┌──

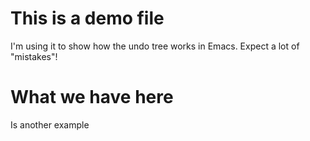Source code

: # This is a demo file
I'm using it to show how the undo tree works in Emacs. Expect a lot of "mistakes"!

# What we have here
Is another example
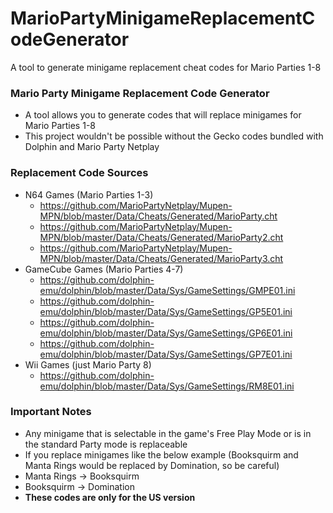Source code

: # MarioPartyMinigameReplacementCodeGenerator
A tool to generate minigame replacement cheat codes for Mario Parties 1-8

### Mario Party Minigame Replacement Code Generator
* A tool allows you to generate codes that will replace minigames for Mario Parties 1-8
* This project wouldn't be possible without the Gecko codes bundled with Dolphin and Mario Party Netplay

### Replacement Code Sources
* N64 Games (Mario Parties 1-3)
  * https://github.com/MarioPartyNetplay/Mupen-MPN/blob/master/Data/Cheats/Generated/MarioParty.cht
  * https://github.com/MarioPartyNetplay/Mupen-MPN/blob/master/Data/Cheats/Generated/MarioParty2.cht
  * https://github.com/MarioPartyNetplay/Mupen-MPN/blob/master/Data/Cheats/Generated/MarioParty3.cht
* GameCube Games (Mario Parties 4-7)
  * https://github.com/dolphin-emu/dolphin/blob/master/Data/Sys/GameSettings/GMPE01.ini
  * https://github.com/dolphin-emu/dolphin/blob/master/Data/Sys/GameSettings/GP5E01.ini
  * https://github.com/dolphin-emu/dolphin/blob/master/Data/Sys/GameSettings/GP6E01.ini
  * https://github.com/dolphin-emu/dolphin/blob/master/Data/Sys/GameSettings/GP7E01.ini
* Wii Games (just Mario Party 8)
  * https://github.com/dolphin-emu/dolphin/blob/master/Data/Sys/GameSettings/RM8E01.ini

### Important Notes
* Any minigame that is selectable in the game's Free Play Mode or is in the standard Party mode is replaceable
* If you replace minigames like the below example (Booksquirm and Manta Rings would be replaced by Domination, so be careful)
* Manta Rings -> Booksquirm
* Booksquirm -> Domination
* **These codes are only for the US version**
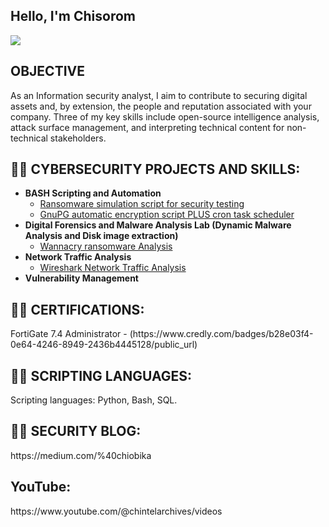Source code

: ## Hello, I'm Chisorom
<a href="https://linkedin.com/in/chisoromobika/"><img src="https://img.shields.io/badge/-LinkedIn-0072b1?&style=for-the-badge&logo=linkedin&logoColor=white" /></a>


## OBJECTIVE
As an Information security analyst, I aim to contribute to securing digital assets and, by extension, the people and reputation associated with your company. Three of my key skills include open-source intelligence analysis, attack surface management, and interpreting technical content for non-technical stakeholders. 



<h2>👨‍💻 CYBERSECURITY PROJECTS AND SKILLS:</h2>

- <b>BASH Scripting and Automation </b>
  - [Ransomware simulation script for security testing ](https://github.com/Chizzywiz/ransomwaresimulationscript/blob/main/README.md)
  - [GnuPG automatic encryption script PLUS cron task scheduler ](https://github.com/joshmadakor1/Algorithms-Practice)
- <b>Digital Forensics and Malware Analysis Lab (Dynamic Malware Analysis and Disk image extraction) </b>
  - [Wannacry ransomware Analysis](https://github.com/joshmadakor1/4chan-Image-Analysis-Middleware-C964) 
- <b>Network Traffic Analysis</b>
  - [Wireshark Network Traffic Analysis](https://github.com/joshmadakor1/Package-Delivery-Pathfinding-Algorithm)
- <b>Vulnerability Management</b>
  


<h2>👨‍💻 CERTIFICATIONS:</h2>
FortiGate 7.4 Administrator - (https://www.credly.com/badges/b28e03f4-0e64-4246-8949-2436b4445128/public_url)

<h2>👨‍💻 SCRIPTING LANGUAGES:</h2>
Scripting languages: Python, Bash, SQL.

<h2>👨‍💻 SECURITY BLOG:</h2>
 https://medium.com/%40chiobika 
 
<h2> YouTube:</h2>
https://www.youtube.com/@chintelarchives/videos
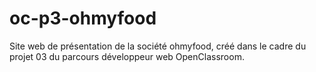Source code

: # oc-p3-ohmyfood

Site web de présentation de la société ohmyfood, créé dans le cadre du projet 03 du parcours développeur web OpenClassroom.

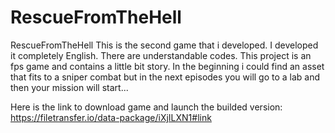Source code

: # RescueFromTheHell
RescueFromTheHell   This is the second game that i developed. I developed it completely English. There are understandable codes. This project is an fps game and contains a little bit story. In the beginning i could find an asset that fits to a sniper combat but in the next episodes you will go to a lab and then your mission will start... 

Here is the link to download game and launch the builded version:  https://filetransfer.io/data-package/iXjILXN1#link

└──

- **YOUR TASK**
Skip the pictures. Return exactly the lines from the one containing "Hello, I'm Chisorom" through the end of the data above, both included, and nothing besides.

- **REPLY TO THE TASK**
: ## Hello, I'm Chisorom
<a href="https://linkedin.com/in/chisoromobika/"><img src="https://img.shields.io/badge/-LinkedIn-0072b1?&style=for-the-badge&logo=linkedin&logoColor=white" /></a>


## OBJECTIVE
As an Information security analyst, I aim to contribute to securing digital assets and, by extension, the people and reputation associated with your company. Three of my key skills include open-source intelligence analysis, attack surface management, and interpreting technical content for non-technical stakeholders. 



<h2>👨‍💻 CYBERSECURITY PROJECTS AND SKILLS:</h2>

- <b>BASH Scripting and Automation </b>
  - [Ransomware simulation script for security testing ](https://github.com/Chizzywiz/ransomwaresimulationscript/blob/main/README.md)
  - [GnuPG automatic encryption script PLUS cron task scheduler ](https://github.com/joshmadakor1/Algorithms-Practice)
- <b>Digital Forensics and Malware Analysis Lab (Dynamic Malware Analysis and Disk image extraction) </b>
  - [Wannacry ransomware Analysis](https://github.com/joshmadakor1/4chan-Image-Analysis-Middleware-C964) 
- <b>Network Traffic Analysis</b>
  - [Wireshark Network Traffic Analysis](https://github.com/joshmadakor1/Package-Delivery-Pathfinding-Algorithm)
- <b>Vulnerability Management</b>
  


<h2>👨‍💻 CERTIFICATIONS:</h2>
FortiGate 7.4 Administrator - (https://www.credly.com/badges/b28e03f4-0e64-4246-8949-2436b4445128/public_url)

<h2>👨‍💻 SCRIPTING LANGUAGES:</h2>
Scripting languages: Python, Bash, SQL.

<h2>👨‍💻 SECURITY BLOG:</h2>
 https://medium.com/%40chiobika 
 
<h2> YouTube:</h2>
https://www.youtube.com/@chintelarchives/videos
Source code

: # oc-p3-ohmyfood

Site web de présentation de la société ohmyfood, créé dans le cadre du projet 03 du parcours développeur web OpenClassroom.

Source code

: # RescueFromTheHell
RescueFromTheHell   This is the second game that i developed. I developed it completely English. There are understandable codes. This project is an fps game and contains a little bit story. In the beginning i could find an asset that fits to a sniper combat but in the next episodes you will go to a lab and then your mission will start... 

Here is the link to download game and launch the builded version:  https://filetransfer.io/data-package/iXjILXN1#link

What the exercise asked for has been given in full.